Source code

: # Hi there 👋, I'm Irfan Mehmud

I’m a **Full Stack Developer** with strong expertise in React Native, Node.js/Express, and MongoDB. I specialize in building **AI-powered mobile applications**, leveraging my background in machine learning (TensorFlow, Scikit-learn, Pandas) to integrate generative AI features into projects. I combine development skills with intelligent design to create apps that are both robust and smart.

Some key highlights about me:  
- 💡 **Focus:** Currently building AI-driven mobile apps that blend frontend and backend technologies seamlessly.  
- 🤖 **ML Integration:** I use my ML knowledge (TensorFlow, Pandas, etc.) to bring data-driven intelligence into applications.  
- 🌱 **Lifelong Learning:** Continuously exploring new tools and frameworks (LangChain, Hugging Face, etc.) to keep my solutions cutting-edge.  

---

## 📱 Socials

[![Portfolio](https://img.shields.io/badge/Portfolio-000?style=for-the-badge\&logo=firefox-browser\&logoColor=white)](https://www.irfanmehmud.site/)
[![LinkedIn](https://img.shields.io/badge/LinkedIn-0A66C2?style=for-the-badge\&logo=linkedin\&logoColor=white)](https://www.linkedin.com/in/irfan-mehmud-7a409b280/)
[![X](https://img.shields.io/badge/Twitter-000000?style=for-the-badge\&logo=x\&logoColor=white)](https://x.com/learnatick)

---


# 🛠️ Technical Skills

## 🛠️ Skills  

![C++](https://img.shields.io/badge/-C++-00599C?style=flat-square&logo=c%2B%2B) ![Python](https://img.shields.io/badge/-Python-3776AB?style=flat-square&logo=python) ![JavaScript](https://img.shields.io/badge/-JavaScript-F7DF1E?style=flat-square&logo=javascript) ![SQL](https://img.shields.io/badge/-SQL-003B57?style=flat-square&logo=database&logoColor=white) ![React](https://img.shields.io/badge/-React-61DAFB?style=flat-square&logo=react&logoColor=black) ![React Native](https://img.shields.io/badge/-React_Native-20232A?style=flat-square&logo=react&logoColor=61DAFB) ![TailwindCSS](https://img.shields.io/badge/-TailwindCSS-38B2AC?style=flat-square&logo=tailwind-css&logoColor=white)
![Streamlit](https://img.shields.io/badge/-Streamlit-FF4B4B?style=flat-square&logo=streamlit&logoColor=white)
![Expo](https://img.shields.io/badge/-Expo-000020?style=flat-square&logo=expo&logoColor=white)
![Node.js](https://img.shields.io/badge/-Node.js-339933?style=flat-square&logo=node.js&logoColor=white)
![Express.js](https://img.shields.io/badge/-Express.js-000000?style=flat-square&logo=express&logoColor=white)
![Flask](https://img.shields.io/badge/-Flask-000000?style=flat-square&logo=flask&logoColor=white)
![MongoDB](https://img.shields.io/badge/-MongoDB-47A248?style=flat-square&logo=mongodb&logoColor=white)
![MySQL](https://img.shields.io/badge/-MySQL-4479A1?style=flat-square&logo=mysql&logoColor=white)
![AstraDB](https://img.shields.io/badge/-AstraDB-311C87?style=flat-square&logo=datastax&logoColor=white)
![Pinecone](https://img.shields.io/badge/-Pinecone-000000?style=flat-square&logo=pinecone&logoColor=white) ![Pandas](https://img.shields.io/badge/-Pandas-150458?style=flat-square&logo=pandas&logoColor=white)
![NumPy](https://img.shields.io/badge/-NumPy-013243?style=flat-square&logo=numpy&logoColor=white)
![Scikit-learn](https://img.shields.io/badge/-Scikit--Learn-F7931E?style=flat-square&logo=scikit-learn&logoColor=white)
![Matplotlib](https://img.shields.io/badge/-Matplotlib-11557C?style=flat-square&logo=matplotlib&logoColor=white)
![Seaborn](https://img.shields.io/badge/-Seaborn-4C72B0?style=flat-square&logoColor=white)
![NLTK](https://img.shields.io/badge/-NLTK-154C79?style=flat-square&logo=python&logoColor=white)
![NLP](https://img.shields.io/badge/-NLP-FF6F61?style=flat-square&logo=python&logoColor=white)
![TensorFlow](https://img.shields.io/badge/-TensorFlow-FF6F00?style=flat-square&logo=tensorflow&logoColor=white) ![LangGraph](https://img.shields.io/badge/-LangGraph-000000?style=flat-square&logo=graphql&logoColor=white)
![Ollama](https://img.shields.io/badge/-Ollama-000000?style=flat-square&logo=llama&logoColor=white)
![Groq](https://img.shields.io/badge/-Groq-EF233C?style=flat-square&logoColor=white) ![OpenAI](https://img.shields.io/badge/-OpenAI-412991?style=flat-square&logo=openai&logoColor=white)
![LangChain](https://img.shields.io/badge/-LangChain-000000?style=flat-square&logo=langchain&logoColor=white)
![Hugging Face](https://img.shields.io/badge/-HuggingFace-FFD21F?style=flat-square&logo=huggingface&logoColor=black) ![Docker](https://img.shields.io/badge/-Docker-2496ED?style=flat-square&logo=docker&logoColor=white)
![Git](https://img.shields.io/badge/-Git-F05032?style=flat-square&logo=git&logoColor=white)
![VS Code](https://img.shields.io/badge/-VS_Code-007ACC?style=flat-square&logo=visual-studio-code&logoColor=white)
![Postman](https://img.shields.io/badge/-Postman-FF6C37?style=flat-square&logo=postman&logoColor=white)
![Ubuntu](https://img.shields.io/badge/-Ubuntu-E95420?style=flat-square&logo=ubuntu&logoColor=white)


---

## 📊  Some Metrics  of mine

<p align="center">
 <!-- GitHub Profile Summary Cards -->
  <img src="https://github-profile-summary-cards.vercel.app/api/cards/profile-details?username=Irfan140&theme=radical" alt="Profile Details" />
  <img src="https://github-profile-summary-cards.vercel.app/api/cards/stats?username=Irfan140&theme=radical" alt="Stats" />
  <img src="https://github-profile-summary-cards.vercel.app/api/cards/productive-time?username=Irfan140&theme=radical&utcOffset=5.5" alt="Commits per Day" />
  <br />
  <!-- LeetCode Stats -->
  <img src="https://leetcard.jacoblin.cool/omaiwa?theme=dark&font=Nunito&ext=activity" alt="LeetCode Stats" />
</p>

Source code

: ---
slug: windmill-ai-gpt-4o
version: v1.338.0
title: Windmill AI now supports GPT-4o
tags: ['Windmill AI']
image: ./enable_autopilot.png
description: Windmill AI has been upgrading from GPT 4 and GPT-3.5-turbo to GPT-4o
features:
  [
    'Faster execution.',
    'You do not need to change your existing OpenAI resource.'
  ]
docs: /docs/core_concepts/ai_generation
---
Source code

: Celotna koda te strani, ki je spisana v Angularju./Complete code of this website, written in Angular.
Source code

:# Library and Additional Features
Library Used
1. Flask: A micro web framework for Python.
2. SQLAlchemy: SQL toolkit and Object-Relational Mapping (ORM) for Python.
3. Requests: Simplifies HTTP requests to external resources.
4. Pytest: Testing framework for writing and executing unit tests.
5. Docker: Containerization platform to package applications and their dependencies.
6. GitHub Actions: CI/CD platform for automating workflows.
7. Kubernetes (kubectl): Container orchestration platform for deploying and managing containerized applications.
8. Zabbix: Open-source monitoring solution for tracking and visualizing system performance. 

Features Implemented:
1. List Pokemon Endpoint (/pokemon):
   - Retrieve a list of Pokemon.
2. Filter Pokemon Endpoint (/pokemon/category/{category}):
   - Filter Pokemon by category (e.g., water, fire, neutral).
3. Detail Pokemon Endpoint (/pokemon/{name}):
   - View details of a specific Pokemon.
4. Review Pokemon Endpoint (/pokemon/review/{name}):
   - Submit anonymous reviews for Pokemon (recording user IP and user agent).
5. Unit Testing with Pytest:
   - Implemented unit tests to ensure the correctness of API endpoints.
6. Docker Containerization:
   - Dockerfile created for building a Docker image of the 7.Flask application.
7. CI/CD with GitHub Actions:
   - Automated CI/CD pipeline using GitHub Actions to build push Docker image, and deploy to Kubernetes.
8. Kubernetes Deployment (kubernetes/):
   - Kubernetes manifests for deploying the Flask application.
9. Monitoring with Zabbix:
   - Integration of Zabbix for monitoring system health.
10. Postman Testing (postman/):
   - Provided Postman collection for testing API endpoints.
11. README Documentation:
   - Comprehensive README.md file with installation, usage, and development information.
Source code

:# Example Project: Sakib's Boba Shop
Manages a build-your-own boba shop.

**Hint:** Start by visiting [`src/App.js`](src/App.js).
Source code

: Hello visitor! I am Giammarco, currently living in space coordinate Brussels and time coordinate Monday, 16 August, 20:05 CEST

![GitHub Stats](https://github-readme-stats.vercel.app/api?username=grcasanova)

Prompt: Provide the count of lines above that contain "Library", without any other words.

Written reply: 2